#### PROBLEM STATEMENT
For each line in the data below that holds "grading", return a copy.

------------------------------

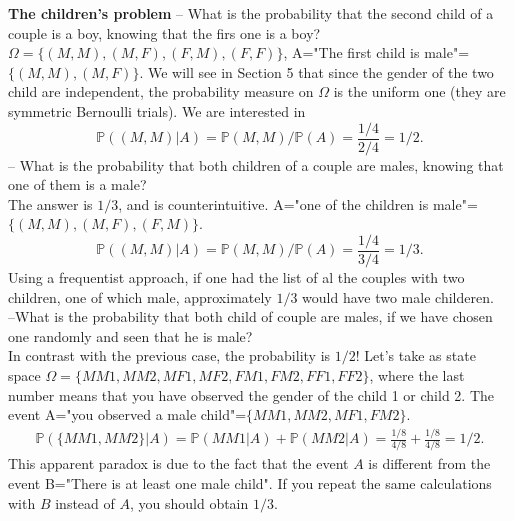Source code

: \documentclass[reqno]{amsart}
\newcommand{\<}{{\langle \!\! \langle}}
\renewcommand{\>}{{\rangle \!\! \rangle}}
\newcommand{\bel}[2]{\begin{equation} \label{#1} \begin{split} #2
 					\end{split} \end{equation}}
\begin{document}
\textbf{The children's problem} 
-- What is the probability that the second child of a couple is a boy, knowing that the firs one is a boy?\\
$\Omega=\{(M,M),(M,F),(F,M),(F,F)\}$,
A="The first child is male"=$\{(M,M),(M,F)\}.  $ We will see in Section 5 that since the gender of the two child are independent, the probability measure on $\Omega$ is the uniform one (they are symmetric Bernoulli trials). We are interested in $$\mathbb{P}((M,M)|A)=\mathbb{P}(M,M)/\mathbb{P}(A)=\frac{1/4}{2/4}=1/2.$$
-- What is the probability that both children of a couple are males, knowing that one of them is a male?\\
The answer is $1/3$, and is counterintuitive. A="one of the children is male"=$\{(M,M),(M,F),(F,M)\}$. 
$$\mathbb{P}((M,M)|A)=\mathbb{P}(M,M)/\mathbb{P}(A)=\frac{1/4}{3/4}=1/3.$$
Using a frequentist approach, if one had the list of al the couples with two children, one of which male, approximately $1/3$ would have two male childeren.\\  
 --What is the probability that both child of couple are males, if we have chosen one randomly and seen that he is male?  \\
In contrast with the previous case, the probability is $1/2$! 
Let's take as state space $\Omega=\{MM1,MM2,MF1,MF2,FM1,FM2,FF1,FF2\}$, where the last number means that you have observed the gender of the child 1 or child 2. The event A="you observed a male child"=$\{MM1,MM2,MF1,FM2\}$.
\bel{}{
\mathbb{P}(\{MM1,MM2\}|A)=\mathbb{P}(MM1|A)+\mathbb{P}(MM2|A)=\frac{1/8}{4/8}+\frac{1/8}{4/8}=1/2.}
This apparent paradox is due to the fact that the event $A$ is different from the event B="There is at least one male child". If you repeat the same calculations with $B$ instead of $A$, you should obtain $1/3$. 
\end{document}
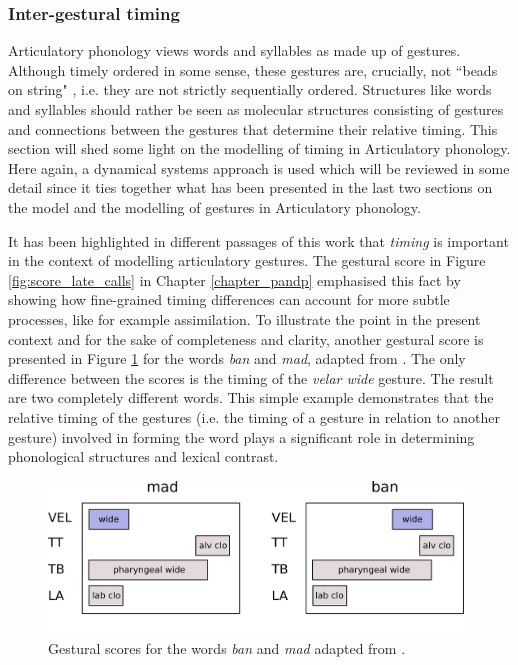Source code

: \subsubsection{Inter-gestural timing}

Articulatory phonology views words and syllables as made up of gestures. Although timely ordered in some sense, these gestures are, crucially, not ``beads on string" \citep{Pouplier2011}, i.e. they are not strictly sequentially ordered. Structures like words and syllables should rather be seen as molecular structures \citep{NamGoldsteinSaltzman2009} consisting of gestures and connections between the gestures that determine their relative timing. This section will shed some light on the modelling of timing in Articulatory phonology. Here again, a dynamical systems approach is used which will be reviewed in some detail since it ties together what has been presented in the last two sections on the \citet{HakenKelsoBunz1985} model and the modelling of gestures in Articulatory phonology. 

It has been highlighted in different passages of this work that \emph{timing} is important in the context of  modelling articulatory gestures. The gestural score in Figure \ref{fig:score_late_calls} in Chapter \ref{chapter_pandp} emphasised this fact by showing how fine-grained timing differences can account for more subtle processes, like for example assimilation. To illustrate the point in the present context and for the sake of completeness and clarity, another gestural score is presented in Figure \ref{fig:ban_mad} for the words \emph{ban} and \emph{mad}, adapted from \citet{Goldsteinetal2009}. The only difference between the scores is the timing of the \emph{velar wide} gesture. The result are two completely different words. This simple example demonstrates that the relative timing of the gestures (i.e. the timing of a gesture in relation to another gesture) involved in forming the word plays a significant role in determining phonological structures and lexical contrast. 

\begin{figure}
\includegraphics[width=11cm]{figures/ch3/ban_mad.pdf}
\caption{Gestural scores for the words \emph{ban} and \emph{mad} adapted from \citet{Goldsteinetal2009}.}
\label{fig:ban_mad}
\end{figure}


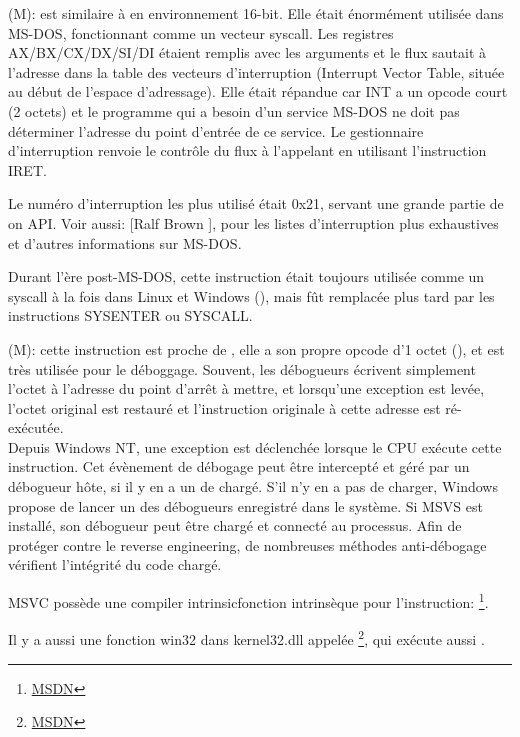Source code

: 
\item[INT] (M):  est similaire à 
en environnement 16-bit.
  Elle était énormément utilisée dans MS-DOS, fonctionnant comme un vecteur syscall.
  Les registres AX/BX/CX/DX/SI/DI étaient remplis avec les arguments et le flux sautait
  à l'adresse dans la table des vecteurs d'interruption (Interrupt Vector Table,
  située au début de l'espace d'adressage).
  Elle était répandue car INT a un opcode court (2 octets) et le programme qui a
  besoin d'un service MS-DOS ne doit pas déterminer l'adresse du point d'entrée de
  ce service.
  Le gestionnaire d'interruption renvoie le contrôle du flux à l'appelant en utilisant
  l'instruction IRET.

  Le numéro d'interruption les plus utilisé était 0x21, servant une grande partie
  de on \ac{API}.
  Voir aussi: [Ralf Brown ],
  pour les listes d'interruption plus exhaustives et d'autres informations sur MS-DOS.

  Durant l'ère post-MS-DOS, cette instruction était toujours utilisée comme un syscall
  à la fois dans Linux et Windows (), mais fût remplacée plus tard
  par les instructions SYSENTER ou SYSCALL.

\item[INT 3] (M): cette instruction est proche de
, elle a son propre opcode d'1 octet (),
et est très utilisée pour le déboggage.
Souvent, les débogueurs écrivent simplement l'octet  à l'adresse du point
d'arrêt à mettre, et lorsqu'une exception est levée, l'octet original est restauré
et l'instruction originale à cette adresse est ré-exécutée. \\
Depuis \gls{Windows NT}, une exception  est déclenchée
lorsque le \ac{CPU} exécute cette instruction.
Cet évènement de débogage peut être intercepté et géré par un débogueur hôte, si
il y en a un de chargé.
S'il n'y en a pas de charger, Windows propose de lancer un des débogueurs enregistré
dans le système.
Si \ac{MSVS} est installé, son débogueur peut être chargé et connecté au processus.
Afin de protéger contre le \gls{reverse engineering}, de nombreuses méthodes anti-débogage
vérifient l'intégrité du code chargé.

\ac{MSVC} possède une \gls{compiler intrinsic}{fonction intrinsèque} pour l'instruction:
\footnote{\href{http://go.yurichev.com/17226}{MSDN}}.


Il y a aussi une fonction win32 dans kernel32.dll appelée
\footnote{\href{http://go.yurichev.com/17227}{MSDN}},
qui exécute aussi .

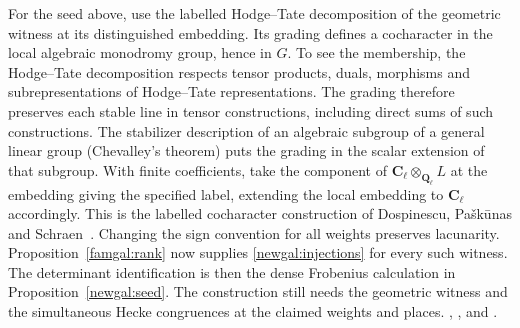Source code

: For the seed above, use the labelled Hodge--Tate decomposition of the
geometric witness at its distinguished embedding. Its grading defines
a cocharacter in the local algebraic monodromy group, hence in \(G\).
To see the membership, the Hodge--Tate decomposition respects tensor
products, duals, morphisms and subrepresentations of Hodge--Tate
representations. The grading therefore preserves each stable line in
tensor constructions, including direct sums of such constructions.
The stabilizer description of an algebraic subgroup of a general linear
group (Chevalley's theorem) puts the grading in the scalar extension of
that subgroup. With finite coefficients, take the component of
\(\mathbf C_\ell\otimes_{\mathbf Q_\ell}L\) at the embedding giving the
specified label, extending the local embedding to \(\mathbf C_\ell\)
accordingly. This is the labelled cocharacter construction of
Dospinescu, Pa\v{s}k\=unas and Schraen~\cite{senCharacters}.
Changing the sign convention for all weights preserves lacunarity.
Proposition~\ref{famgal:rank} now supplies \eqref{newgal:injections}
for every such witness. The determinant identification is then the
dense Frobenius calculation in Proposition~\ref{newgal:seed}.
The construction still needs the geometric witness and the simultaneous
Hecke congruences at the claimed weights and places.
,
, and
.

------------------------------

#### ANSWER FOR THIS EXERCISE
geometric witness at its distinguished embedding. Its grading defines
representations. The grading therefore preserves each stable line in
group (Chevalley's theorem) puts the grading in the scalar extension of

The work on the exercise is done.